The city's story is a familiar one. The old industries shut down one by one as they became uneconomic - the things Sunderland once made could be manufactured more cheaply elsewhere.
The last shipyard closed in 1988, the Monkwearmouth Colliery in 1993 (the year after Sunderland officially became a city).
The local economy spiralled into decline, with rising unemployment and run-down shopping centres and housing estates.
Manufacturing in Sunderland is by no means dead. The giant Nissan car plant employs 5,000 people and every year builds, as Sunderland people tell you, "more cars than Italy". Just upstream from the Wearmouth Bridge is a vast hangar belonging to the German crane manufacturers Liebherr.
But the emphasis now is on finding ways to regenerate the city and its economy. Which is why Sunderland wants to be the UK City of Culture in 2021.
"We do have a fantastic creative community here," says glassmaker James Maskrey. "Sunderland's always been a great place for making things… It's always been a very creative place and very industrious, and I think we're now moving into a time where that's working in the creative industries as well."
James works at the National Glass Centre on the Sunderland waterfront, on the site of one the city's vanished shipyards. Opened in 1998 and funded by the lottery, the Centre was an early attempt at culturally-led regeneration. It mounts exhibitions of decorative glass and runs courses in glass making.
After going through a rocky patch a few years ago it's now part of the University of Sunderland. James teaches glass-blowing techniques, helps artists express themselves in glass and gives demonstrations to the public.
Glass students are attracted by the facilities at the Centre, but also by Sunderland itself. Two of them, Erin Barr and Katherine Lusby, wax unexpectedly lyrical about the place.
"It sounds a bit daft, but one of the things you first notice is the seagulls, because you're next to the sea," says Erin, who comes from Bolton.
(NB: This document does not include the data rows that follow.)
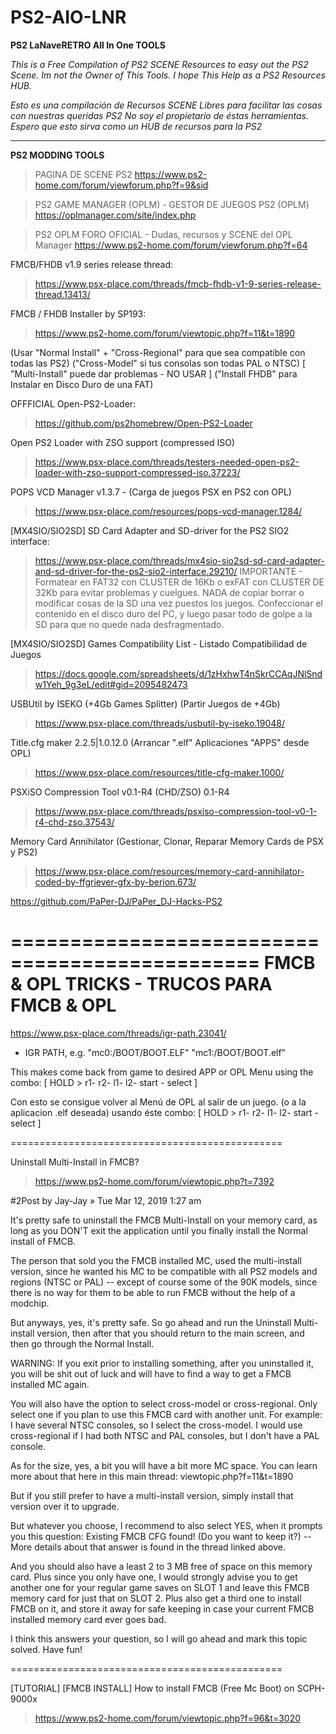 # PS2-AIO-LNR

**PS2 LaNaveRETRO All In One TOOLS**

_This is a Free Compilation of PS2 SCENE Resources to easy out the PS2 Scene. 
Im not the Owner of This Tools.
I hope This Help as a PS2 Resources HUB._

_Esto es una compilación de Recursos SCENE Libres para facilitar las cosas con nuestras queridas PS2 
No soy el propietario de éstas herramientas. 
Espero que esto sirva como un HUB de recursos para la PS2_

----------------------------

**PS2 MODDING TOOLS**

> PAGINA DE SCENE PS2
https://www.ps2-home.com/forum/viewforum.php?f=9&sid

> PS2 GAME MANAGER (OPLM) - GESTOR DE JUEGOS PS2 (OPLM)
https://oplmanager.com/site/index.php

> PS2 OPLM FORO OFICIAL - Dudas, recursos y SCENE del OPL Manager
https://www.ps2-home.com/forum/viewforum.php?f=64


FMCB/FHDB v1.9 series release thread: 
> https://www.psx-place.com/threads/fmcb-fhdb-v1-9-series-release-thread.13413/

FMCB / FHDB Installer by SP193:
> https://www.ps2-home.com/forum/viewtopic.php?f=11&t=1890

(Usar "Normal Install" + "Cross-Regional" para que sea compatible con todas las PS2) 
("Cross-Model" si tus consolas son todas PAL o NTSC)
[ "Multi-Install" puede dar problemas - NO USAR ]
("Install FHDB" para Instalar en Disco Duro de una FAT)

OFFFICIAL Open-PS2-Loader:
> https://github.com/ps2homebrew/Open-PS2-Loader

Open PS2 Loader with ZSO support (compressed ISO)
> https://www.psx-place.com/threads/testers-needed-open-ps2-loader-with-zso-support-compressed-iso.37223/

POPS VCD Manager v1.3.7 - (Carga de juegos PSX en PS2 con OPL)
> https://www.psx-place.com/resources/pops-vcd-manager.1284/

[MX4SIO/SIO2SD] SD Card Adapter and SD-driver for the PS2 SIO2 interface:
> https://www.psx-place.com/threads/mx4sio-sio2sd-sd-card-adapter-and-sd-driver-for-the-ps2-sio2-interface.29210/
IMPORTANTE - Formatear en FAT32 con CLUSTER de 16Kb o exFAT con CLUSTER DE 32Kb para evitar problemas y cuelgues. NADA de copiar borrar o modificar cosas de la SD una vez puestos los juegos. Confeccionar el contenido en el disco duro del PC, y luego pasar todo de golpe a la SD para que no quede nada desfragmentado.

[MX4SIO/SIO2SD] Games Compatibility List - Listado Compatibilidad de Juegos
> https://docs.google.com/spreadsheets/d/1zHxhwT4nSkrCCAqJNlSndw1Yeh_9g3eL/edit#gid=2095482473

USBUtil by ISEKO (+4Gb Games Splitter) (Partir Juegos de +4Gb)
> https://www.psx-place.com/threads/usbutil-by-iseko.19048/

Title.cfg maker 2.2.5|1.0.12.0 (Arrancar ".elf" Aplicaciones "APPS" desde OPL)
> https://www.psx-place.com/resources/title-cfg-maker.1000/

PSXiSO Compression Tool v0.1-R4 (CHD/ZSO) 0.1-R4
> https://www.psx-place.com/threads/psxiso-compression-tool-v0-1-r4-chd-zso.37543/

Memory Card Annihilator (Gestionar, Clonar, Reparar Memory Cards de PSX y PS2)
> https://www.psx-place.com/resources/memory-card-annihilator-coded-by-ffgriever-gfx-by-berion.673/





https://github.com/PaPer-DJ/PaPer_DJ-Hacks-PS2








===============================================
FMCB & OPL TRICKS - TRUCOS PARA FMCB & OPL
===============================================

https://www.psx-place.com/threads/igr-path.23041/

   * IGR PATH, e.g. "mc0:/BOOT/BOOT.ELF"
                    "mc1:/BOOT/BOOT.elf"

This makes come back from game to desired APP or OPL Menu using the combo: 
[ HOLD > r1- r2- l1- l2- start - select ]

Con esto se consigue volver al Menú de OPL al salir de un juego. (o a la aplicacion .elf deseada) usando éste combo:
[ HOLD > r1- r2- l1- l2- start - select ]

===============================================

Uninstall Multi-Install in FMCB?
> https://www.ps2-home.com/forum/viewtopic.php?t=7392

#2Post by Jay-Jay » Tue Mar 12, 2019 1:27 am

It's pretty safe to uninstall the FMCB Multi-Install on your memory card, as long as you DON'T exit the application until you finally install the Normal install of FMCB.

The person that sold you the FMCB installed MC, used the multi-install version, since he wanted his MC to be compatible with all PS2 models and regions (NTSC or PAL) -- except of course some of the 90K models, since there is no way for them to be able to run FMCB without the help of a modchip.

But anyways, yes, it's pretty safe. So go ahead and run the Uninstall Multi-install version, then after that you should return to the main screen, and then go through the Normal Install.

WARNING: If you exit prior to installing something, after you uninstalled it, you will be shit out of luck and will have to find a way to get a FMCB installed MC again.

You will also have the option to select cross-model or cross-regional. Only select one if you plan to use this FMCB card with another unit. For example: I have several NTSC consoles, so I select the cross-model. I would use cross-regional if I had both NTSC and PAL consoles, but I don't have a PAL console.

As for the size, yes, a bit you will have a bit more MC space. You can learn more about that here in this main thread: viewtopic.php?f=11&t=1890

But if you still prefer to have a multi-install version, simply install that version over it to upgrade.

But whatever you choose, I recommend to also select YES, when it prompts you this question: Existing FMCB CFG found!
(Do you want to keep it?) -- More details about that answer is found in the thread linked above.

And you should also have a least 2 to 3 MB free of space on this memory card. Plus since you only have one, I would strongly advise you to get another one for your regular game saves on SLOT 1 and leave this FMCB memory card for just that on SLOT 2. Plus also get a third one to install FMCB on it, and store it away for safe keeping in case your current FMCB installed memory card ever goes bad.

I think this answers your question, so I will go ahead and mark this topic solved. Have fun!

===============================================

[TUTORIAL] [FMCB INSTALL] How to install FMCB (Free Mc Boot) on SCPH-9000x

> https://www.ps2-home.com/forum/viewtopic.php?f=96&t=3020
"It doesn't feel built-up or dusty or anything like that - it's fresh because of the river," says Katherine. "It's a lovely place to be."
Across the river Paul Callaghan, a successful local businessman, shows me a current regeneration project. At the west end of Sunderland's High Street, more lottery cash is going into a new MAC (music, arts and culture) Quarter.
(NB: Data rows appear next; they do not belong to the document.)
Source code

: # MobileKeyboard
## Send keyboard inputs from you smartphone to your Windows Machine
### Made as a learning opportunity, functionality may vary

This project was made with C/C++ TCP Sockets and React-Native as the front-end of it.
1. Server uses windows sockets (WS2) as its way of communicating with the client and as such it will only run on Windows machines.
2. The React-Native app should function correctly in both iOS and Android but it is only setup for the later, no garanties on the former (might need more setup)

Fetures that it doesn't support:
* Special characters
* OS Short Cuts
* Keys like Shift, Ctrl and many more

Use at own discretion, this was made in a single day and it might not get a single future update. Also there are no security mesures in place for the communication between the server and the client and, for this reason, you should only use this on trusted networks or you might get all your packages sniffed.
Paul is a member of the MAC Trust board. The quarter includes Sunderland's Empire Theatre, which plays host to touring West End musicals, as well as two fine Edwardian pubs and the city's old fire station, which closed in the 1990s.
The fire station is a rather engaging red brick building, more than a century old, with bas-relief sculptures of burning torches, fire buckets and firemen's helmets on the front. It's a reflection of how deeply Sunderland has been in the doldrums that the building has languished empty for over 20 years.
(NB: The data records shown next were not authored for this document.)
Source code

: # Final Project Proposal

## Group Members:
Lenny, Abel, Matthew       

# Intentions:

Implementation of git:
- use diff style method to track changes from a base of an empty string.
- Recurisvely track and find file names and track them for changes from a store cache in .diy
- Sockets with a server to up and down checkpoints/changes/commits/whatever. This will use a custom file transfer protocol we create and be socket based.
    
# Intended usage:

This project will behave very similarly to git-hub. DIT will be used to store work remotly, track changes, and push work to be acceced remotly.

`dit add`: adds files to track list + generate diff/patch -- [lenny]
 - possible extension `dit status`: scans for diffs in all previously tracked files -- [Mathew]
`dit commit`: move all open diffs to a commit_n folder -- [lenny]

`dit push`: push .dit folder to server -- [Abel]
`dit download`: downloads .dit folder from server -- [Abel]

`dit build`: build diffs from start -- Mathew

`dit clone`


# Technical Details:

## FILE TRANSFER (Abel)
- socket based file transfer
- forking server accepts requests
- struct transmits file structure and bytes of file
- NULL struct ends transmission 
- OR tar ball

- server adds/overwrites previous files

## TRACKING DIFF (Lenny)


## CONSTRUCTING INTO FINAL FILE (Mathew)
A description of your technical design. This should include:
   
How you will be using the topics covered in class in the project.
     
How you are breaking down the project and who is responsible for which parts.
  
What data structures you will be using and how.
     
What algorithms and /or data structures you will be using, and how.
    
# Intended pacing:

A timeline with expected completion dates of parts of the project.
It's now being turned into a restaurant, dance studio and heritage centre, while next door, on what is now a car park, there'll be a 400-seat multi-purpose auditorium
"There's lots happening in the city," Callaghan says. "The council is very ambitious, the university is playing a major role and so are major business people like Nissan… They want the city to succeed and they will invest. We're seeing major investment, a billion pounds or more of investment coming into the city.
"But I believe that any place needs to have a cultural soul - a place where people can develop their cultural talents, can see great art, can participate and shape the place. And that's what we're trying to do here."
One challenge is to involve the wider population. Sunderland's bid director, Rebecca Ball, knows about that. She's spent the last three years running Sunderland's Cultural Spring.
Funded by the Arts Council's Creative People and Places fund, it aims to increase participation in the arts in areas where it has traditionally been low. Ten wards in Sunderland and South Tyneside have been targeted.
"Cultural Spring has been a fantastic opportunity for this area to engage people in a conversation about the kind of cultural life they want in the area," she says, "and I think that's a very good starting point because the City of Culture needs to be owned by the people who live here."
In the Hylton Castle Working Men's Club - a windowless bunker topped by barbed wire on an estate near the Nissan plant - we met one beneficiary of the scheme, Hylton Ukes.
They meet regularly to play pop standards on their ukeleles. They're not young. Harry McCall took up playing the ukulele at the age of 70, seven years ago. David Downing was 78: "Some of my friends suggested I'd be better off learning the harp at my age," he says.
But they are enthusiastic, both about playing - you've not lived till you've heard 20-odd ukes bashing out Urban Spaceman in unison - and also about the City of Culture bid.
Alf Scott, the group's organiser, says: "I think it's a brilliant idea. When you see Hull city, the city of Hull, getting it… why not? Why not give it a go? It can't do any harm, I'm sure it'll bring in a good income, and it'll get the city named. Sunderland used to be a thriving place... well, now it's kind of died a little bit."
As well as these official initiatives there are unofficial ones.
Frankie and the Heartstrings are Sunderland's most prominent local band. Some of the band's members have branched out and launched Pop Recs, a crowd-funded pop-up record store-cum-artists' hangout.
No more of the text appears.